Most tines are held in to the machine with a clamping block. Are those just press fit onto those studs?


----------



## Alowan (May 25, 2021)

They are locked With a bolt.


----------



## FrankS (Jun 19, 2021)

Amoo316 said:


> Interesting, I'll have to check into that. I'm more passionate about my guns than I am my lawn. I have a shotgun that lives on my UTV outside and I've had no long term issues with rust using G96 and it's been there for 3 years now.


Don't let me change what you're doing. You have something that works. I don't want to be responsible for for turning your gun into dust.

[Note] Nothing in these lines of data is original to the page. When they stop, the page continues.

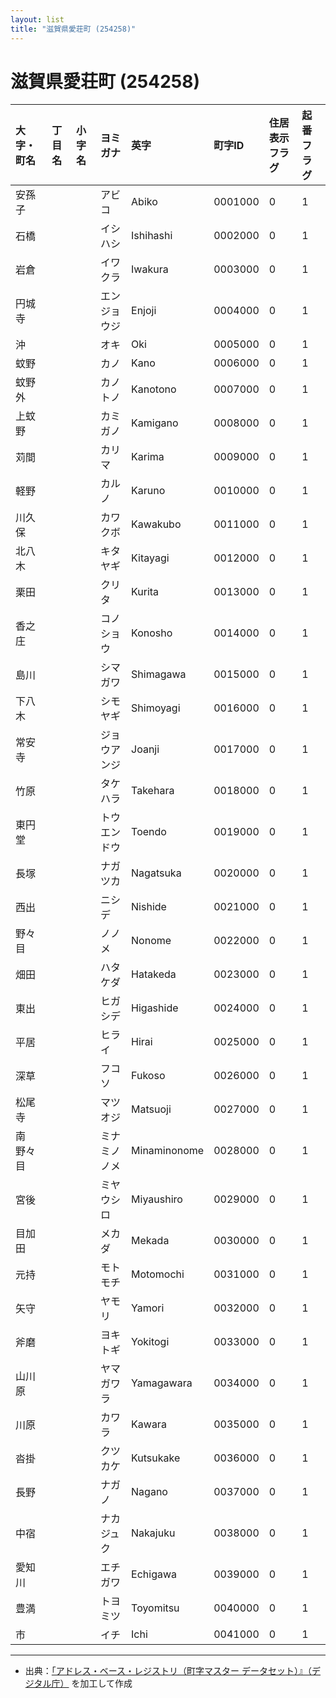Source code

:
 ```yaml
---
layout: list
title: "滋賀県愛荘町 (254258)"
---
```


# 滋賀県愛荘町 (254258)

| 大字・町名 | 丁目名 | 小字名 | ヨミガナ | 英字 | 町字ID | 住居表示フラグ | 起番フラグ |
|:---|:---|:---|:---|:---|:---|:---|:---|
| 安孫子 |  |  | アビコ | Abiko | 0001000 | 0 | 1 |
| 石橋 |  |  | イシハシ | Ishihashi | 0002000 | 0 | 1 |
| 岩倉 |  |  | イワクラ | Iwakura | 0003000 | 0 | 1 |
| 円城寺 |  |  | エンジョウジ | Enjoji | 0004000 | 0 | 1 |
| 沖 |  |  | オキ | Oki | 0005000 | 0 | 1 |
| 蚊野 |  |  | カノ | Kano | 0006000 | 0 | 1 |
| 蚊野外 |  |  | カノトノ | Kanotono | 0007000 | 0 | 1 |
| 上蚊野 |  |  | カミガノ | Kamigano | 0008000 | 0 | 1 |
| 苅間 |  |  | カリマ | Karima | 0009000 | 0 | 1 |
| 軽野 |  |  | カルノ | Karuno | 0010000 | 0 | 1 |
| 川久保 |  |  | カワクボ | Kawakubo | 0011000 | 0 | 1 |
| 北八木 |  |  | キタヤギ | Kitayagi | 0012000 | 0 | 1 |
| 栗田 |  |  | クリタ | Kurita | 0013000 | 0 | 1 |
| 香之庄 |  |  | コノショウ | Konosho | 0014000 | 0 | 1 |
| 島川 |  |  | シマガワ | Shimagawa | 0015000 | 0 | 1 |
| 下八木 |  |  | シモヤギ | Shimoyagi | 0016000 | 0 | 1 |
| 常安寺 |  |  | ジョウアンジ | Joanji | 0017000 | 0 | 1 |
| 竹原 |  |  | タケハラ | Takehara | 0018000 | 0 | 1 |
| 東円堂 |  |  | トウエンドウ | Toendo | 0019000 | 0 | 1 |
| 長塚 |  |  | ナガツカ | Nagatsuka | 0020000 | 0 | 1 |
| 西出 |  |  | ニシデ | Nishide | 0021000 | 0 | 1 |
| 野々目 |  |  | ノノメ | Nonome | 0022000 | 0 | 1 |
| 畑田 |  |  | ハタケダ | Hatakeda | 0023000 | 0 | 1 |
| 東出 |  |  | ヒガシデ | Higashide | 0024000 | 0 | 1 |
| 平居 |  |  | ヒライ | Hirai | 0025000 | 0 | 1 |
| 深草 |  |  | フコソ | Fukoso | 0026000 | 0 | 1 |
| 松尾寺 |  |  | マツオジ | Matsuoji | 0027000 | 0 | 1 |
| 南野々目 |  |  | ミナミノノメ | Minaminonome | 0028000 | 0 | 1 |
| 宮後 |  |  | ミヤウシロ | Miyaushiro | 0029000 | 0 | 1 |
| 目加田 |  |  | メカダ | Mekada | 0030000 | 0 | 1 |
| 元持 |  |  | モトモチ | Motomochi | 0031000 | 0 | 1 |
| 矢守 |  |  | ヤモリ | Yamori | 0032000 | 0 | 1 |
| 斧磨 |  |  | ヨキトギ | Yokitogi | 0033000 | 0 | 1 |
| 山川原 |  |  | ヤマガワラ | Yamagawara | 0034000 | 0 | 1 |
| 川原 |  |  | カワラ | Kawara | 0035000 | 0 | 1 |
| 沓掛 |  |  | クツカケ | Kutsukake | 0036000 | 0 | 1 |
| 長野 |  |  | ナガノ | Nagano | 0037000 | 0 | 1 |
| 中宿 |  |  | ナカジュク | Nakajuku | 0038000 | 0 | 1 |
| 愛知川 |  |  | エチガワ | Echigawa | 0039000 | 0 | 1 |
| 豊満 |  |  | トヨミツ | Toyomitsu | 0040000 | 0 | 1 |
| 市 |  |  | イチ | Ichi | 0041000 | 0 | 1 |

---

- 出典：[「アドレス・ベース・レジストリ（町字マスター データセット）』（デジタル庁）](https://www.digital.go.jp/policies/base_registry_address/) を加工して作成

I have a silicone impregnated rag that I use to wipe off my firearms before storage. But mine are in a relatively stable environment.

I use a typical gun oil for lubricating moving parts.

I just don't want to inject potentially toxic chemicals into my plants, or drip it into the soil.


----------



## Amoo316 (Jul 8, 2021)

FrankS said:


> Amoo316 said:
> 
> 
> > Interesting, I'll have to check into that. I'm more passionate about my guns than I am my lawn. I have a shotgun that lives on my UTV outside and I've had no long term issues with rust using G96 and it's been there for 3 years now.
> ...


LOL no worries man. Like I said I appreciate it. I've dabbled with using silicone based greases with my pocket knifes. I've even played with a couple of different "powdered lubes".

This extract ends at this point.